→ Dataset entries
------------------------------

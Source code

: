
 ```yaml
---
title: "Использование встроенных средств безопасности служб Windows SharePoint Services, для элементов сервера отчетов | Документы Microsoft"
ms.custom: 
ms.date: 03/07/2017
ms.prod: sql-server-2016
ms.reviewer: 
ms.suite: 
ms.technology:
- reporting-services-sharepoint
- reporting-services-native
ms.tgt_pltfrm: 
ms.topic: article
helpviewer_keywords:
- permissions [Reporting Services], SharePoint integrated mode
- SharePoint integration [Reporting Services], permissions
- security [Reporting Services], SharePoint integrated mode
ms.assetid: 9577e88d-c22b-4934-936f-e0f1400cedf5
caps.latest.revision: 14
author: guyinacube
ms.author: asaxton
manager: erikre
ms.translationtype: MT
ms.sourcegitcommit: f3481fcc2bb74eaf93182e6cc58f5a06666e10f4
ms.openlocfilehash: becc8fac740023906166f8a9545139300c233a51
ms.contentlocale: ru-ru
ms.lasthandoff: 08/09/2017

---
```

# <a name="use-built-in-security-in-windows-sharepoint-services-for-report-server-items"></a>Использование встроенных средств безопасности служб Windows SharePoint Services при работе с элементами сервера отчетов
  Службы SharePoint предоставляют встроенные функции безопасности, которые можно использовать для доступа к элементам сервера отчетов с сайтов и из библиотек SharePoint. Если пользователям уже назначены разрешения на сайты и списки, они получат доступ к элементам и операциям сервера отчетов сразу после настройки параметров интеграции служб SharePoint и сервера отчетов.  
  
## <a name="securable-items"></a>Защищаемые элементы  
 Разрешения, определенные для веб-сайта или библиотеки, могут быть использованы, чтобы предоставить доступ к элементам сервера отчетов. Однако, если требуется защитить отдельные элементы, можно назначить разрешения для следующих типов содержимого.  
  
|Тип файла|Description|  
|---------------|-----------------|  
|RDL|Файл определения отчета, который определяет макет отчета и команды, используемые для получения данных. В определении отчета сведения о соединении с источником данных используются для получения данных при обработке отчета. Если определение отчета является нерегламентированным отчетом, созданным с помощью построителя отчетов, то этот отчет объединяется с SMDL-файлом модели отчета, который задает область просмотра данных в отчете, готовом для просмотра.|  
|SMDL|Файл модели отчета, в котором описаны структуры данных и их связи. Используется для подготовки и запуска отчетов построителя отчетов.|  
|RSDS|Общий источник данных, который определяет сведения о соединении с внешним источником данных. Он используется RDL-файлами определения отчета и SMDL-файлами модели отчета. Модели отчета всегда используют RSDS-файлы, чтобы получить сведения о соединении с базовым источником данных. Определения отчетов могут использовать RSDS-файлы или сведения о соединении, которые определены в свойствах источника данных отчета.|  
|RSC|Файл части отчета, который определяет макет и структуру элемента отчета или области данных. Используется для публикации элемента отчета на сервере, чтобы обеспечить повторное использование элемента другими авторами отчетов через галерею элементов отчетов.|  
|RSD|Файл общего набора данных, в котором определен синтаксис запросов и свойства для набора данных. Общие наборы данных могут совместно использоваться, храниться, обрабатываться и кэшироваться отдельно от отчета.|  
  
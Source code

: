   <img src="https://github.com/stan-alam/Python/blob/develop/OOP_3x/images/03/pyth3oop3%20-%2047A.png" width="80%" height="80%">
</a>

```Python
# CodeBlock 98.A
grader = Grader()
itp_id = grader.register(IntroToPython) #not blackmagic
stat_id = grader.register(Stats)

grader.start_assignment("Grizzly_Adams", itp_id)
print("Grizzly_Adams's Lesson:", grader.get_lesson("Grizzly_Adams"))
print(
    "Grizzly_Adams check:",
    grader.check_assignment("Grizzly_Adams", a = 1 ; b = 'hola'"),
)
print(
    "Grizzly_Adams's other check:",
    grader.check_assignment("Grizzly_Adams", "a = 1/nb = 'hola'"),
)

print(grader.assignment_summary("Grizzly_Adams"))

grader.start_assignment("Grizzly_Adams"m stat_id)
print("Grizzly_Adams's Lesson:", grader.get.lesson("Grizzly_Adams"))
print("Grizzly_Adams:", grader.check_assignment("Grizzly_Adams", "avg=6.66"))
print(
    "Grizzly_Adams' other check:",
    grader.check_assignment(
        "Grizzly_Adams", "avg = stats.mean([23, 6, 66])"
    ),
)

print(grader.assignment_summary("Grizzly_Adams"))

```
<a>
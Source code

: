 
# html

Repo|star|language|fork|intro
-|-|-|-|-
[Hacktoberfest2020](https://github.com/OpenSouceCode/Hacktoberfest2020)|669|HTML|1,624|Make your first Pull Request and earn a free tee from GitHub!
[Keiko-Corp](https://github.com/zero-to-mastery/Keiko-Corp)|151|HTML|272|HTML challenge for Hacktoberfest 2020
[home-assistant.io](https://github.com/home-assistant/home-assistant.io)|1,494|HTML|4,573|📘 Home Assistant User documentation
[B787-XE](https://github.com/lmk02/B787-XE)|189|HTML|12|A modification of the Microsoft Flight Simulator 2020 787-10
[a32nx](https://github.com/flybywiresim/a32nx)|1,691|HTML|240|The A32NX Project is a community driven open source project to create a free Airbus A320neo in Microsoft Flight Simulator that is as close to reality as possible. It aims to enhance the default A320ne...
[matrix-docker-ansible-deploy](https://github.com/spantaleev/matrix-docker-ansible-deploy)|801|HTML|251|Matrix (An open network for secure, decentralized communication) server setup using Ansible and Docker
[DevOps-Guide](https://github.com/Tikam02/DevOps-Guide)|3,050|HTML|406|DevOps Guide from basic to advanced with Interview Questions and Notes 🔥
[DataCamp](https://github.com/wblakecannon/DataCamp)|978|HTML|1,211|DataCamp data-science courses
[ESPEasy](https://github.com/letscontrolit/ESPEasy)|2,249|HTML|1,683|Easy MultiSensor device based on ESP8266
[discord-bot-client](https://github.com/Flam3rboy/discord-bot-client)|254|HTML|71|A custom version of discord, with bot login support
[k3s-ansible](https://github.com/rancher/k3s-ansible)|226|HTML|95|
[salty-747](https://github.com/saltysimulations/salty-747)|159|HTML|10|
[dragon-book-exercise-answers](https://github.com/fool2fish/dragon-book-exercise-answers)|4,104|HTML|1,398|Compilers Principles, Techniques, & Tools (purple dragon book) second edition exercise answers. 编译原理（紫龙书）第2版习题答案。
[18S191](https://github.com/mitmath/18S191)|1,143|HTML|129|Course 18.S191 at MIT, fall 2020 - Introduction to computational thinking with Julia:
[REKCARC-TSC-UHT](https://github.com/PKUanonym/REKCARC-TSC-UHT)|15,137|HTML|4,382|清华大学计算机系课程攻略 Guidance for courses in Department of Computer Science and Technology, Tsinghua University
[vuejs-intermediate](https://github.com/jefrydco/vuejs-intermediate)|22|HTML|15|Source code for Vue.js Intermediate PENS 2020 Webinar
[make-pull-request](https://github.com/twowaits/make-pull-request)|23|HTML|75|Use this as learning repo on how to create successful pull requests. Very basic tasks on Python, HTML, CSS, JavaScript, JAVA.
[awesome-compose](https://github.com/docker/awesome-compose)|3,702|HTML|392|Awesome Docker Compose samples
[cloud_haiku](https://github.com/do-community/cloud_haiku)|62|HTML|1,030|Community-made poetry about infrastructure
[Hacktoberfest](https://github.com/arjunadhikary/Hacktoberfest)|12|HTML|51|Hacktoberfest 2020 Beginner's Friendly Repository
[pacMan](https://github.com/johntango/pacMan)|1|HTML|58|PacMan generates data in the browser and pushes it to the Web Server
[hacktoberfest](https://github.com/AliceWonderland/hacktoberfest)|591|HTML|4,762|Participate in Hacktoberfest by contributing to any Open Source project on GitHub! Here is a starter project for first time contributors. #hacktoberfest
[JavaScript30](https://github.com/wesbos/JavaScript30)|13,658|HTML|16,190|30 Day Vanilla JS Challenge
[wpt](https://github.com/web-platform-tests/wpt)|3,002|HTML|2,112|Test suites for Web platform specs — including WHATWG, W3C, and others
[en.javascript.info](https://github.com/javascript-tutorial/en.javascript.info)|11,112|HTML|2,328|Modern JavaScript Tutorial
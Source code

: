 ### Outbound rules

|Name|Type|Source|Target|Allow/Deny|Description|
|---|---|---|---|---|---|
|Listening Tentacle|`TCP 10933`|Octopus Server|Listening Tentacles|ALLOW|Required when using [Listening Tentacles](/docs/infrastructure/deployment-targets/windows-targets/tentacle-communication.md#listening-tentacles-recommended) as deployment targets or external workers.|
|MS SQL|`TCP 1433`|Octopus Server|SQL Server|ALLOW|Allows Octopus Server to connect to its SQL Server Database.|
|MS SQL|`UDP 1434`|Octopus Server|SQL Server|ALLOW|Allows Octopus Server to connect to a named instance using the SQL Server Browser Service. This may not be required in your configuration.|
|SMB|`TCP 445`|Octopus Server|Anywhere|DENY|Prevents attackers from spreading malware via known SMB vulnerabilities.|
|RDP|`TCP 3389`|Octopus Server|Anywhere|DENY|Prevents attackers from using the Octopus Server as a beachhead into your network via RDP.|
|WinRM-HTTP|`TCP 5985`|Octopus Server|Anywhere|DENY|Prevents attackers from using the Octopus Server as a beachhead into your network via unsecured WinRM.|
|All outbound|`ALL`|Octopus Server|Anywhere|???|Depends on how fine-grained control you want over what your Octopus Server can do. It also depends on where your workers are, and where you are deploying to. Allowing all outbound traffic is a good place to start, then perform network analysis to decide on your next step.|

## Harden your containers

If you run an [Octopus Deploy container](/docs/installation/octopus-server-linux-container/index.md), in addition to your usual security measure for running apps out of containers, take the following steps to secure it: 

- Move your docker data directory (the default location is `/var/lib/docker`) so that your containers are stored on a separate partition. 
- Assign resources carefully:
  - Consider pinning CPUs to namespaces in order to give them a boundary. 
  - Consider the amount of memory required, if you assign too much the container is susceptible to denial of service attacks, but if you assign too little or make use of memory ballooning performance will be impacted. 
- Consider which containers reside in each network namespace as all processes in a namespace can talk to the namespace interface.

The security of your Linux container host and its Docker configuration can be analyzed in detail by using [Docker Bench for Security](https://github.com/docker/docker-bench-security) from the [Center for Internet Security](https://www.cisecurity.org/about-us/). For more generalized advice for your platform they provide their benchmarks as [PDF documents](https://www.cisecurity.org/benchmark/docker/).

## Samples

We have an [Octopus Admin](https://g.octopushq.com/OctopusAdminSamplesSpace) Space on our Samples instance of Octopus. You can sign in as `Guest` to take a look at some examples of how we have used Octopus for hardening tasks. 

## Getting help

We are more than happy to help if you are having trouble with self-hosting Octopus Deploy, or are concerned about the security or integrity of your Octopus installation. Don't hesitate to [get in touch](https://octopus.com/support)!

------------------------------

→ Task statement
All lines carrying the word "installation" must be copied from the data above.

→ Task solution
If you run an [Octopus Deploy container](/docs/installation/octopus-server-linux-container/index.md), in addition to your usual security measure for running apps out of containers, take the following steps to secure it: 
We are more than happy to help if you are having trouble with self-hosting Octopus Deploy, or are concerned about the security or integrity of your Octopus installation. Don't hesitate to [get in touch](https://octopus.com/support)!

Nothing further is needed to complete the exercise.